According to early Spanish historical records Las Anales de la Catedral de Manila (English: The Annals of the Manila Cathedral), the first Marian procession held in Intramuros began on December 8, 1619 and lasted for fifteen days. Throughout the centuries of Spanish colonial rule, the practice varied between the days when the procession was held. Today, the group is specifically known for conducting yearly novena services and a Intramuros Grand Marian Procession[4], which is an annual public parade and floral celebration of some of the select and most prominent Marian images in the country.

The procession is intended to promote religious catechism through publicly parading images outside the Manila cathedral on the Feast of the Immaculate Conception. The parade is oftentimes televised by various local Filipino media television outlets, namely the ABS-CBN and GMA Networks.

In addition, the Cofradia is known for selecting only ninety of the most prominent and liturgically inspiring Marian images in the country, most notably the ones featured, as the canonically crowned images in the Philippines such as the Our Lady of La Naval de Manila and Our Lady of Manaoag. The event is often chaperoned by the Armed Forces of the Philippines who sponsors the security of the event.

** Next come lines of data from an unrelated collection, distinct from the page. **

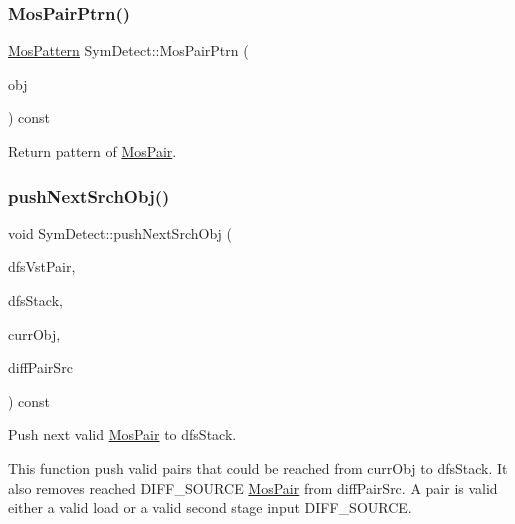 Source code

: \subsubsection{\texorpdfstring{Mos\+Pair\+Ptrn()}{MosPairPtrn()}}
{\footnotesize\ttfamily \hyperlink{type_8h_af19eddb079bfea723256710b029c38e8}{Mos\+Pattern} Sym\+Detect\+::\+Mos\+Pair\+Ptrn (\begin{DoxyParamCaption}\item[{\hyperlink{classMosPair}{Mos\+Pair} \&}]{obj }\end{DoxyParamCaption}) const\hspace{0.3cm}{\ttfamily [private]}}



Return pattern of \hyperlink{classMosPair}{Mos\+Pair}. 

\mbox{\label{classSymDetect_a7f4cd1010a21da88d35abb89c6f33f00}} 
\subsubsection{\texorpdfstring{push\+Next\+Srch\+Obj()}{pushNextSrchObj()}}
{\footnotesize\ttfamily void Sym\+Detect\+::push\+Next\+Srch\+Obj (\begin{DoxyParamCaption}\item[{std\+::vector$<$ \hyperlink{classMosPair}{Mos\+Pair} $>$ \&}]{dfs\+Vst\+Pair,  }\item[{std\+::vector$<$ \hyperlink{classMosPair}{Mos\+Pair} $>$ \&}]{dfs\+Stack,  }\item[{\hyperlink{classMosPair}{Mos\+Pair} \&}]{curr\+Obj,  }\item[{std\+::vector$<$ \hyperlink{classMosPair}{Mos\+Pair} $>$ \&}]{diff\+Pair\+Src }\end{DoxyParamCaption}) const\hspace{0.3cm}{\ttfamily [private]}}



Push next valid \hyperlink{classMosPair}{Mos\+Pair} to dfs\+Stack. 

This function push valid pairs that could be reached from curr\+Obj to dfs\+Stack. It also removes reached D\+I\+F\+F\+\_\+\+S\+O\+U\+R\+CE \hyperlink{classMosPair}{Mos\+Pair} from diff\+Pair\+Src. A pair is valid either a valid load or a valid second stage input D\+I\+F\+F\+\_\+\+S\+O\+U\+R\+CE.

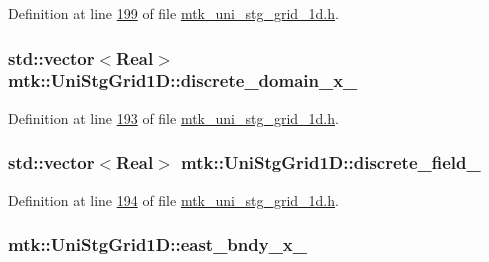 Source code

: Definition at line \hyperlink{mtk__uni__stg__grid__1d_8h_source_l00199}{199} of file \hyperlink{mtk__uni__stg__grid__1d_8h_source}{mtk\+\_\+uni\+\_\+stg\+\_\+grid\+\_\+1d.\+h}.

\hypertarget{classmtk_1_1UniStgGrid1D_a0a1f9c00e21659e05f414dd97e2a52e3}{
\subsubsection[{discrete\+\_\+domain\+\_\+x\+\_\+}]{\setlength{\rightskip}{0pt plus 5cm}std\+::vector$<${\bf Real}$>$ mtk\+::\+Uni\+Stg\+Grid1\+D\+::discrete\+\_\+domain\+\_\+x\+\_\+\hspace{0.3cm}{\ttfamily [private]}}}\label{classmtk_1_1UniStgGrid1D_a0a1f9c00e21659e05f414dd97e2a52e3}


Definition at line \hyperlink{mtk__uni__stg__grid__1d_8h_source_l00193}{193} of file \hyperlink{mtk__uni__stg__grid__1d_8h_source}{mtk\+\_\+uni\+\_\+stg\+\_\+grid\+\_\+1d.\+h}.

\hypertarget{classmtk_1_1UniStgGrid1D_a7379a5c6d16210cdd61ffa731bc47edc}{
\subsubsection[{discrete\+\_\+field\+\_\+}]{\setlength{\rightskip}{0pt plus 5cm}std\+::vector$<${\bf Real}$>$ mtk\+::\+Uni\+Stg\+Grid1\+D\+::discrete\+\_\+field\+\_\+\hspace{0.3cm}{\ttfamily [private]}}}\label{classmtk_1_1UniStgGrid1D_a7379a5c6d16210cdd61ffa731bc47edc}


Definition at line \hyperlink{mtk__uni__stg__grid__1d_8h_source_l00194}{194} of file \hyperlink{mtk__uni__stg__grid__1d_8h_source}{mtk\+\_\+uni\+\_\+stg\+\_\+grid\+\_\+1d.\+h}.

\hypertarget{classmtk_1_1UniStgGrid1D_a69a7d6be3171e53177e476348d04f4ae}{
\subsubsection[{east\+\_\+bndy\+\_\+x\+\_\+}]{ mtk\+::\+Uni\+Stg\+Grid1\+D\+::east\+\_\+bndy\+\_\+x\+\_\+\hspace{0.3cm}{\ttfamily [private]}}}\label{classmtk_1_1UniStgGrid1D_a69a7d6be3171e53177e476348d04f4ae}


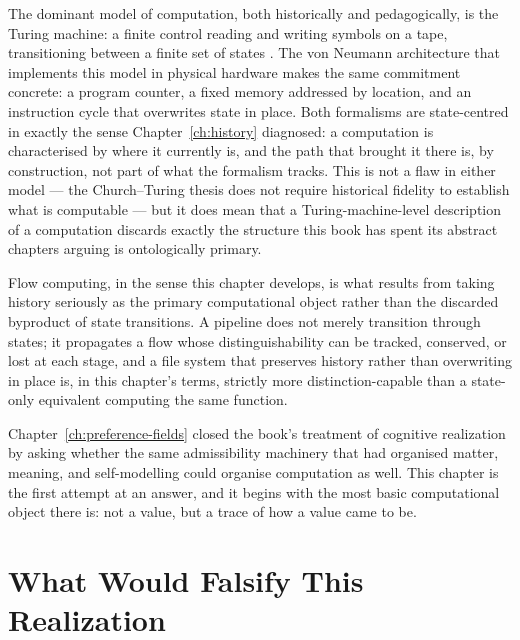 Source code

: \documentclass[12pt,twoside,openright]{book}
\begin{document}
The dominant model of computation, both historically and
pedagogically, is the Turing machine: a finite control
reading and writing symbols on a tape, transitioning between
a finite set of states \parencite{turing1936}. The von Neumann
architecture that implements this model in physical hardware
makes the same commitment concrete: a program counter,
a fixed memory addressed by location, and an instruction
cycle that overwrites state in place. Both formalisms are
state-centred in exactly the sense Chapter~\ref{ch:history}
diagnosed: a computation is characterised by where it
currently is, and the path that brought it there is, by
construction, not part of what the formalism tracks. This is
not a flaw in either model --- the Church--Turing thesis does
not require historical fidelity to establish what is
computable --- but it does mean that a Turing-machine-level
description of a computation discards exactly the structure
this book has spent its abstract chapters arguing is
ontologically primary.

Flow computing, in the sense this chapter develops, is what
results from taking history seriously as the primary
computational object rather than the discarded byproduct of
state transitions. A pipeline does not merely transition
through states; it propagates a flow whose distinguishability
can be tracked, conserved, or lost at each stage, and a file
system that preserves history rather than overwriting in
place is, in this chapter's terms, strictly more
distinction-capable than a state-only equivalent computing
the same function.

Chapter~\ref{ch:preference-fields} closed the book's treatment
of cognitive realization by asking whether the same
admissibility machinery that had organised matter, meaning,
and self-modelling could organise computation as well. This
chapter is the first attempt at an answer, and it begins with
the most basic computational object there is: not a value, but
a trace of how a value came to be.

\section{What Would Falsify This Realization}
\label{sec:ch23-falsifiability}
\end{document}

In addition, a special novenario and Holy Mass is offered for the financial sponsors of each Marian image (Spanish: Hermanos y hermanas mayores) as well as the caretakers (Spanish: Camareros) of the images. In the Philippines, the Feast of the Immaculate Conception has become one of the grandest Marian events in the country, highlighting its festivities well into Advent and Christmas.

Regulatory limits

The Cofradia is known in the country for administering one of the strictest rules and regulations regarding the approval of Marian images being publicly paraded in Intramuros.

Due to various illicit gay laypersons who tend to promote a revised version of a Marian image, some images are found not in liturgical harmony with the approved traditional iconography promoted by the Roman Catholic Church.[5] In addition, only the select Marian images with the greatest public devotion are often allowed to enter into the parade.

References

  1. ^ The Spanish word Cofradia is a loose term for either guild, association or confraternity, but the apostolate has both male and female members, both laypersons, religious sisters and sacerdotal priests.
  2. ^ http://lifestyle.inquirer.net/76448/cofradia-de-la-inmaculada-concepcion-to-hold-33rd-marian-procession
  3. ^ http://www.mb.com.ph/node/149223#.UKhNYoe_ErU
  4. ^ Throughout the year and especially in December, there are various events in the Philippines known as Grand Marian Processions, the most prominent in Manila is the one that of Intramuros.
  5. ^ In the Philippines, various conflicts tend to arise among Marian caretakers or Camareros, due to a tendency to revise or abuse certain liturgical titles in transforming them from a religious icon to a pageantry symbol.